Do you ever look at Police shows and ask yourself; Is that real? Well, our team of former Police Detectives with decades of experience have put together our top 10 list of things that your favourite cop show gets wrong over and over and over again, which constantly sends Police and former Police alike into fits of laughter and sometimes rage!

CCTV: Almost all your favourite Cop shows have someone that can “patch in”, “hack” or get a link into CCTV systems. The truth is unless a pre-existing network connection is in place for Police real time CCTV surveillance is still very rare in Australia. Some local councils provide their local Police station with access but getting CCTV from a business or other organisation requires police to identify the location as having CCTV footage, then going and politely asking (often more like begging) to get a copy of the footage and view it. This can take hours, days and at times even weeks when the owner of the CCTV system does not know how to use it and needs to get their own tech to come in and download the footage for viewing. Not only that all the systems in use have different software configurations and cant be played on easily available software further adding to the frustration of detectives everywhere!

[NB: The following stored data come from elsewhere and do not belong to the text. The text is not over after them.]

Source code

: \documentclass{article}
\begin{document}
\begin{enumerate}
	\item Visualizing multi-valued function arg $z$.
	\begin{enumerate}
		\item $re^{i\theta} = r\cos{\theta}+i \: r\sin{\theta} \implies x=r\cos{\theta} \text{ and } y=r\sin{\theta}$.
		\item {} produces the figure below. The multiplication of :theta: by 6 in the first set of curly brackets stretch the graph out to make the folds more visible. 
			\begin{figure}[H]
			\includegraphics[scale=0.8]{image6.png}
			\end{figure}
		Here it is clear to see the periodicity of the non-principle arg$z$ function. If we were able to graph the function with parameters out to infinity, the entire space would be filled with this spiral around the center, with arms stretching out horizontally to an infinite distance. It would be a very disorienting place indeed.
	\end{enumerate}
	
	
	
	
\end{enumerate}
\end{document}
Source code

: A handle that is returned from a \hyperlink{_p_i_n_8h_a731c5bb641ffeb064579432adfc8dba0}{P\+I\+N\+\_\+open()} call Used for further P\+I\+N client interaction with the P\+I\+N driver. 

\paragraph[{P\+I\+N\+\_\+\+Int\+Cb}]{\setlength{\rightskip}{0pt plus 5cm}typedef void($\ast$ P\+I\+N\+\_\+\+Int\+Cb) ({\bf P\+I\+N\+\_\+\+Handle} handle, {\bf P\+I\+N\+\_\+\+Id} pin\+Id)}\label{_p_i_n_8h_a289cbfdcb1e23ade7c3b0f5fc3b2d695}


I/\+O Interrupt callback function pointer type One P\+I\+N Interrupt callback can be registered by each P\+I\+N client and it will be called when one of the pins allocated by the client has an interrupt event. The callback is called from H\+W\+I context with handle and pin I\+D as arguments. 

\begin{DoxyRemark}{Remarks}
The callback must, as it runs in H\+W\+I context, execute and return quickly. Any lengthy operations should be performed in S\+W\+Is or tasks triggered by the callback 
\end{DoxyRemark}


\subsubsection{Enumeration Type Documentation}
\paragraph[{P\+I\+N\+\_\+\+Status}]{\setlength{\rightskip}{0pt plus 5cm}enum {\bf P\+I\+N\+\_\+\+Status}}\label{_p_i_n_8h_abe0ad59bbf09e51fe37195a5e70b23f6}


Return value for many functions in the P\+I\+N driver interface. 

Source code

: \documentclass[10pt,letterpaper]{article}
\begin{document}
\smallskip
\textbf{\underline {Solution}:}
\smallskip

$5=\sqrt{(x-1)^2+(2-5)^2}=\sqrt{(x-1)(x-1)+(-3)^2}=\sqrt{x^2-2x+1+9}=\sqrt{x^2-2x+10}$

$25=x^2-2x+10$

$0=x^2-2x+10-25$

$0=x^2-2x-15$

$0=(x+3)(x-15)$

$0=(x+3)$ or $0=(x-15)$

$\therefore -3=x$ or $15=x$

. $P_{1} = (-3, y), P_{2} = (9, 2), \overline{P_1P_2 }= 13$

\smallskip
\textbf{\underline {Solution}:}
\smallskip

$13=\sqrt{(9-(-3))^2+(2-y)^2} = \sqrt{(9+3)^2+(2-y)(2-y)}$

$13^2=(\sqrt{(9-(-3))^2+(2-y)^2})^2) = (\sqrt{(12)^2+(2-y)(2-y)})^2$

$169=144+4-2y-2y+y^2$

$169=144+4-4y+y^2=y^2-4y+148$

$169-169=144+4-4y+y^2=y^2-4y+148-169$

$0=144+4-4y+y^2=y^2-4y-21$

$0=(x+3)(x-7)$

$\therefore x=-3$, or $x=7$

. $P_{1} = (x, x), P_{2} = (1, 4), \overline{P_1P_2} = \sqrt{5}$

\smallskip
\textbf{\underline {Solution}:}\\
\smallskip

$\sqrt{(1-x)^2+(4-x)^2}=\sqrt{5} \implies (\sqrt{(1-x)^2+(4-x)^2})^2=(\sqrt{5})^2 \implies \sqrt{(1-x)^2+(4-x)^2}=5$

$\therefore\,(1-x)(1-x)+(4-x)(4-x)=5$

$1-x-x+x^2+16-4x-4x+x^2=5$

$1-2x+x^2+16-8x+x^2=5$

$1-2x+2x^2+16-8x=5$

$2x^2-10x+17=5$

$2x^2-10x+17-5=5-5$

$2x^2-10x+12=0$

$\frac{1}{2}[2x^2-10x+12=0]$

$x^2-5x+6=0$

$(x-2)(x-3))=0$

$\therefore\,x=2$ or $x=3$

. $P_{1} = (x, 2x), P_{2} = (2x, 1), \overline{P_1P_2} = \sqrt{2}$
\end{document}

Surveillance: Surveillance is not taught to officers as part of their initial training, and it is quite hard to do. The common scene where a cop follows a suspect in one car for any more than a few blocks or for any sustained period is the last thing police do. They employ vastly different and thankfully, way better tactics than this so criminals are less likely to recognise they are being followed. Not to mention taking photos with a long lens camera in virtually any environment significantly increases the chances of being noticed not just by the suspect by other people in the area. The objective of surveillance is not to be noticed by anyone, not even citizens unrelated to the investigation so surveillance operatives are generally people you see but don’t notice.

Line ups: There have been some great scenes with line-ups – the usual suspects and Brooklyn 99’s “I want it that way” opening scene homage` to the police line-up are classics. But in reality, they are exceptionally rare. Most criminals thankfully choose not to take part in a line up, and if they did ask they can almost never be run because of the difficulty involved in finding people to go in the line-up. Before you can run a line up you need to find enough people as well as finding the right number available at the right time that look kind of similar to the criminal. Even in the CBD finding people who fit the criteria and are willing to assist police makes line-ups a virtual impossibility.

Confessions: Confessions do not, say that with me DO NOT happen. With decades of policing experience, we have seen very very few offenders confess. They may slip up and make admissions or they may give information that works against them later, but the instances of actual confessions in an admissible form occurring are very few!

Crime Scene Investigators (CSI): Argh!!!! Lets get something straight. Many of these crime scene officers are NOT actual police officers and they don’t investigate crime! They don’t arrest people; they don’t interview people and they certainly don’t charge people. Much like a scientist their role is to collect evidence (which they do quite well I might add) working hand in glove (pun intended) with the detectives who interview, arrest and charge the offenders. Detectives take the results they get from the investigations conducted by Crime Scene Investigators and the other evidence they have obtained and use that to build a case. Hence for all you CSI fans out there you have been lied too!!!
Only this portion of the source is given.